What Size & Length Leash Should I Get For My Surfboard?
What Size Leash Should I Get for My Surfboard?
If you’re about to start learning to surf and you find yourself asking what size leash should I get for my surfboard? You may also be wondering what length of leash you should get. You have come to the right place. It may not seem like it makes a big difference but the fact is, a leash is a safety device so you want to make sure you have the proper fit for the size of board you are riding and for the type of waves you plan to conquer.
When determining what length leash for your surfboard there is a general rule of thumb: Your leash should be roughly the same size or slightly longer than the board you are riding. Leash sizes are available by the foot starting at 4’ for a children’s board to a 12’ for a very long longboard or a standup paddleboard (SUP).
Do you have a 6’ board? Then you will want to get a 6’ leash. If your board is an in-between size like a 6’3” then you would want the next option up, which would be a 7’ leash. If you have a board that’s 5’10”, grab yourself a 6’ leash, and so on. Finding what length leash for your surfboard is pretty easy but there is more to consider.
So you’ve determined the length of your leash now let’s find what size leash for surfboard is the right fit for you. By the size of the leash, we mean the thickness and strength of the leash’s cording. What size board you ride and how large the waves are will determine what size leash you need.
Competition & Pro Leashes
When shopping for what size leash works for your surfboard you will notice several companies have competition and pro leash models. These are made thinner so they don’t tangle as easily and stay out of the way when every moment counts for a professional surfer. That means they are not as strong as a regular leash but with a thickness of around 6mm they are still very strong. If you are riding a shorter board, 6’5” and below on waves that are waist-high to a foot or 2 overhead, a pro or competition leash should be fine.
‘All Around’ or ‘Regular’ Leashes
This is the category that most of us will fit in when we’re trying to figure out what size lease should I get for my surfboard? These are made for more of the beginner to an intermediate-level person who surfs at common breaks and isn’t worried about putting up a top score with the judges. All around or regular leashes are around 7mm thick which means they work fine for both a longboard or a shortboard. The added thickness provides extra strength and durability which means it would take a lot of force for you to snap it.

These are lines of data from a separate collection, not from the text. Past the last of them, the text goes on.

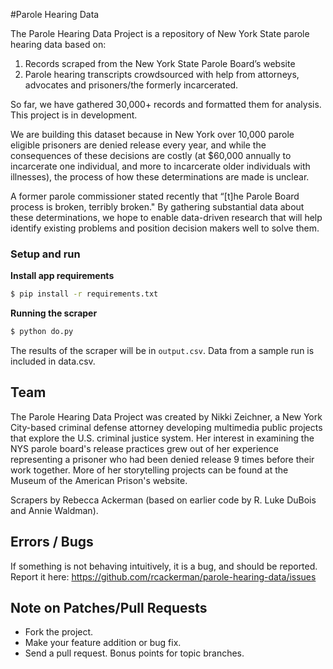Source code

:#Parole Hearing Data

The Parole Hearing Data Project is a repository of New York State parole hearing data based on:

 1. Records scraped from the New York State Parole Board’s website
 2. Parole hearing transcripts crowdsourced with help from attorneys, advocates and prisoners/the formerly incarcerated.

So far, we have gathered 30,000+ records and formatted them for analysis. This project is in development.

We are building this dataset because in New York over 10,000 parole eligible prisoners are denied release every year, and while the consequences of these decisions are costly (at $60,000 annually to incarcerate one individual, and more to incarcerate older individuals with illnesses), the process of how these determinations are made is unclear.

A former parole commissioner stated recently that “[t]he Parole Board process is broken, terribly broken." By gathering substantial data about these determinations, we hope to enable data-driven research that will help identify existing problems and position decision makers well to solve them.

### Setup and run

**Install app requirements**

```bash
$ pip install -r requirements.txt
```

**Running the scraper**

```bash
$ python do.py
```

The results of the scraper will be in `output.csv`. Data from a sample run is
included in data.csv.

## Team

The Parole Hearing Data Project was created by Nikki Zeichner, a New York City-based criminal defense attorney developing multimedia public projects that explore the U.S. criminal justice system.  Her interest in examining the NYS parole board's release practices grew out of her experience representing a prisoner who had been denied release 9 times before their work together.  More of her storytelling projects can be found at the Museum of the American Prison's website.

Scrapers by Rebecca Ackerman (based on earlier code by R. Luke DuBois and Annie Waldman).

## Errors / Bugs

If something is not behaving intuitively, it is a bug, and should be reported.
Report it here: https://github.com/rcackerman/parole-hearing-data/issues

## Note on Patches/Pull Requests

* Fork the project.
* Make your feature addition or bug fix.
* Send a pull request. Bonus points for topic branches.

You’ll also see ‘longboard leashes’ when you are asking yourself what size leash should I get for my surfboard? Like regular leashes, longboard leashes have a thickness of around 7mm. The only difference is you attach the leash to your calf instead of your ankle like normal. The reason for this is so there is less of a chance a surfer will trip on the leash when walking up and down the board. It makes moving around the board a little easier than having the leash on your ankle. However, there is not really a big strength advantage in a longboard leash.
Big Wave Leashes
There are also leashes made specifically for surfers who are catching waves 20 feet or above. These leashes usually feature a thickness of 8mm or more so they can withstand the force of a huge wall of water pulling on it. They also have special safety features like a quick-release feature in case a surfer gets into a life and death situation and needs to ditch their board to get to safety. For most of us, a big wave leash is not necessary and totally overkill.
Now that you know the names and sizes of all the leashes you should easily be able to answer the question of what size lease should I get for my surfboard? When you buy them you will notice how durable they feel, but the fact is, they do wear out and get weaker and they will break on you if you use them enough.
I have seen people break their leashes on small wipeouts on 3-foot waves. It is always best paddling out knowing that having your leash snap is a real possibility that can leave you swimming toward shore in a panic to retrieve your board. Let’s try to avoid that.
Doing a leash check is essential every time you go out and if you feel like the quality or strength has been compromised replace your leash before you go. The last thing you want is your leash to break sending your board into someone causing an injury, or someone else’s board causing a ding.
Keep it safe and keep it fun!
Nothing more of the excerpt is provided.